Leaders at Sanford Chamberlain pitched the idea to their staff of donating funds to purchase meals for families.
The Sanford family “really got behind the idea,” according to Neilan. At first, they were hoping for 25 meals.
The goal of 25 turned to 50.
Then from 50 to 75.
“Before you knew it, we were able to do 100,” Neilan recalled.
In a perfect world, the Thanksgiving meal would’ve taken place in person in 2021.
But the world isn’t perfect, and a face-to-face meal wasn’t possible amid the ongoing pandemic.
Related: Holiday season can be great time to give back to community
So meals were again handed out at Thanksgiving time in 2021. But the Sanford staff wanted to do more.
“We had staff visiting with us and said ‘could we do it for Christmas? We have folks that could really, really use it for Christmas,’” Neilan said.
More staff donated, and because of this, more families ate a full meal.

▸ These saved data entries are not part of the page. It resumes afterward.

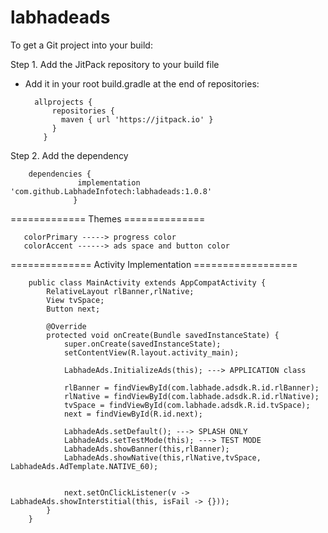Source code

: # labhadeads

To get a Git project into your build:

Step 1. Add the JitPack repository to your build file

- Add it in your root build.gradle at the end of repositories:

        allprojects {
            repositories {
              maven { url 'https://jitpack.io' }
            }
          }
          
Step 2. Add the dependency

        dependencies {
                   implementation 'com.github.LabhadeInfotech:labhadeads:1.0.8'
                  }       

 ============= Themes ==============
 
       colorPrimary -----> progress color
       colorAccent ------> ads space and button color
       
       
============== Activity Implementation ================== 

        public class MainActivity extends AppCompatActivity {
            RelativeLayout rlBanner,rlNative;
            View tvSpace;
            Button next;

            @Override
            protected void onCreate(Bundle savedInstanceState) {
                super.onCreate(savedInstanceState);
                setContentView(R.layout.activity_main);

                LabhadeAds.InitializeAds(this); ---> APPLICATION class

                rlBanner = findViewById(com.labhade.adsdk.R.id.rlBanner);
                rlNative = findViewById(com.labhade.adsdk.R.id.rlNative);
                tvSpace = findViewById(com.labhade.adsdk.R.id.tvSpace);
                next = findViewById(R.id.next);

                LabhadeAds.setDefault(); ---> SPLASH ONLY
                LabhadeAds.setTestMode(this); ---> TEST MODE
                LabhadeAds.showBanner(this,rlBanner);
                LabhadeAds.showNative(this,rlNative,tvSpace, LabhadeAds.AdTemplate.NATIVE_60);


                next.setOnClickListener(v -> LabhadeAds.showInterstitial(this, isFail -> {}));
            }
        }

“We were able to do a hundred kits again. The kits this year, for Christmas, have items such as pork loin, potatoes, vegetables, a pie, dinner rolls, and Christmas treats. They’re going to be packaged and boxed, and anyone and everyone is welcome,” Neilan explained.
This is not in the job description of the Sanford Health employees in Chamberlain.
They do this out of the goodness of their hearts, and because they care about their neighbors and community.
“It’s in our missions and it’s in our values to go above and beyond and to help serve. Not just in the day-to-day things we do, but truly going above and beyond and finding the need of the community.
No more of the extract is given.